SUPPLIED RECORDS:
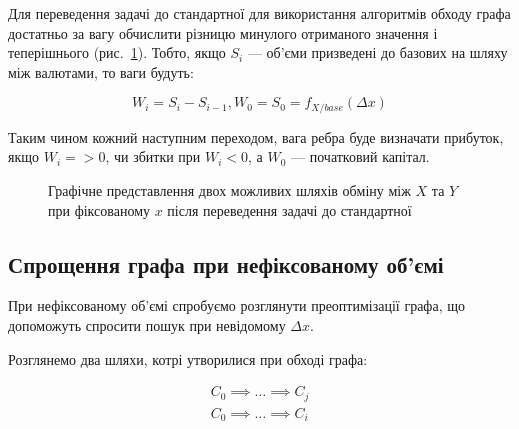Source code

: \documentclass[../index.tex]{subfiles}
\begin{document}
Для переведення задачі до стандартної для використання алгоритмів обходу графа
достатньо за вагу обчислити різницю минулого отриманого значення і теперішнього
(рис.~\ref{fig:eval-func-graph-weight}). Тобто, якщо $S_{i}$ --- об'єми призведені
до базових на шляху між валютами, то ваги будуть:

\begin{equation*}
W_{i} = S_{i} - S_{i-1}, W_{0} = S_{0} = f_{X/base}(\Delta x)
\end{equation*}

Таким чином кожний наступним переходом, вага ребра буде визначати прибуток, якщо
$W_{i} => 0$, чи збитки при $W_{i} < 0$, а $W_{0}$ --- початковий капітал.

\begin{figure}[h]
	\centering
	\caption{\label{fig:eval-func-graph-weight} Графічне представлення двох
	  можливих шляхів обміну між $X$ та $Y$ при фіксованому $x$ після
	  переведення задачі до стандартної}
\end{figure}

\subsection{Спрощення графа при нефіксованому об'ємі}

При нефіксованому об'ємі спробуємо розглянути преоптимізації графа, що
допоможуть спросити пошук при невідомому $\Delta x$.

Розглянемо два шляхи, котрі утворилися при обході графа:

\begin{equation*}
 \begin{aligned}
   C_{0} \implies \ldots \implies C_{j} \\
   C_{0} \implies \ldots \implies C_{i}
 \end{aligned}
\end{equation*}
\end{document}
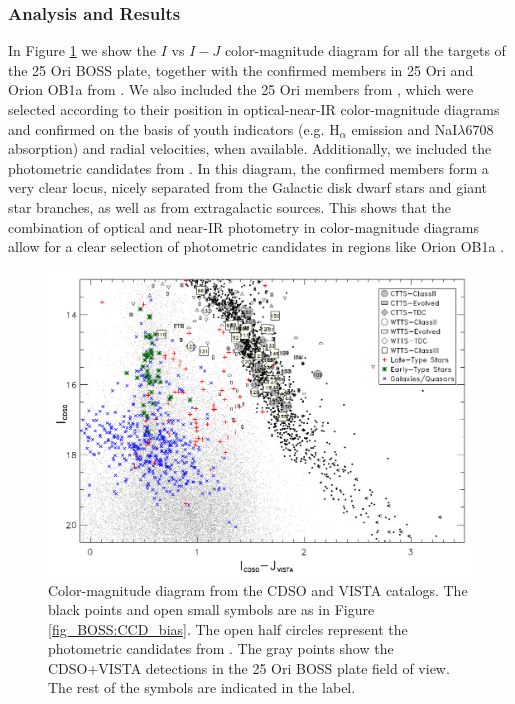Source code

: \documentclass[12pt]{article}
\begin{document}
\subsubsection{Analysis and Results}
\label{sec_BOSS:results}
In Figure \ref{fig_BOSS:IvsI-J} we show the $I$ vs $I-J$ color-magnitude diagram for all the targets of the 25 Ori BOSS plate, together with the confirmed members in 25 Ori and Orion OB1a from \citet[][]{Briceno2005, Briceno2007, Downes2014, Downes2015}. We also included the 25 Ori members from \citet{Briceno2018}, which were selected according to their position in optical-near-IR color-magnitude diagrams and confirmed on the basis of youth indicators (e.g. H$_\alpha$ emission and NaI$\lambda6708$ absorption) and radial velocities, when available. Additionally, we included the photometric candidates from \citet{Hernandez2007b, Downes2014}. In this diagram, the confirmed members form a very clear locus, nicely separated from the Galactic disk dwarf stars and giant star branches, as well as from extragalactic sources. This shows that the combination of optical and near-IR photometry in color-magnitude diagrams allow for a clear selection of photometric candidates in regions like Orion OB1a \citep[e.g.,][]{Downes2014}.

\begin{figure}[ht!]
	\centering
	\includegraphics[width=1.\textwidth]{f3.pdf}
	\caption[Color-magnitude diagram of the targets in the 25 Ori BOSS plate]{Color-magnitude diagram from the CDSO and VISTA catalogs. The black points and open small symbols are as in Figure \ref{fig_BOSS:CCD_bias}. The open half circles represent the photometric candidates from \citet{Hernandez2007b}. The gray points show the CDSO+VISTA detections in the 25 Ori BOSS plate field of view. The rest of the symbols are indicated in the label.}
	\label{fig_BOSS:IvsI-J}
\end{figure}
\end{document}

AIM OF THE TASK: Reproduce exactly, with nothing added, the lines from the line with "Графічне представлення двох" through the end of the entries above; pictures are to be left out.

RESULT:
	\caption{\label{fig:eval-func-graph-weight} Графічне представлення двох
	  можливих шляхів обміну між $X$ та $Y$ при фіксованому $x$ після
	  переведення задачі до стандартної}
\end{figure}

\subsection{Спрощення графа при нефіксованому об'ємі}

При нефіксованому об'ємі спробуємо розглянути преоптимізації графа, що
допоможуть спросити пошук при невідомому $\Delta x$.

Розглянемо два шляхи, котрі утворилися при обході графа:

\begin{equation*}
 \begin{aligned}
   C_{0} \implies \ldots \implies C_{j} \\
   C_{0} \implies \ldots \implies C_{i}
 \end{aligned}
\end{equation*}
\end{document}
Source code

: \documentclass[12pt]{article}
\begin{document}
\subsubsection{Analysis and Results}
\label{sec_BOSS:results}
In Figure \ref{fig_BOSS:IvsI-J} we show the $I$ vs $I-J$ color-magnitude diagram for all the targets of the 25 Ori BOSS plate, together with the confirmed members in 25 Ori and Orion OB1a from \citet[][]{Briceno2005, Briceno2007, Downes2014, Downes2015}. We also included the 25 Ori members from \citet{Briceno2018}, which were selected according to their position in optical-near-IR color-magnitude diagrams and confirmed on the basis of youth indicators (e.g. H$_\alpha$ emission and NaI$\lambda6708$ absorption) and radial velocities, when available. Additionally, we included the photometric candidates from \citet{Hernandez2007b, Downes2014}. In this diagram, the confirmed members form a very clear locus, nicely separated from the Galactic disk dwarf stars and giant star branches, as well as from extragalactic sources. This shows that the combination of optical and near-IR photometry in color-magnitude diagrams allow for a clear selection of photometric candidates in regions like Orion OB1a \citep[e.g.,][]{Downes2014}.

\begin{figure}[ht!]
	\centering
	\includegraphics[width=1.\textwidth]{f3.pdf}
	\caption[Color-magnitude diagram of the targets in the 25 Ori BOSS plate]{Color-magnitude diagram from the CDSO and VISTA catalogs. The black points and open small symbols are as in Figure \ref{fig_BOSS:CCD_bias}. The open half circles represent the photometric candidates from \citet{Hernandez2007b}. The gray points show the CDSO+VISTA detections in the 25 Ori BOSS plate field of view. The rest of the symbols are indicated in the label.}
	\label{fig_BOSS:IvsI-J}
\end{figure}
\end{document}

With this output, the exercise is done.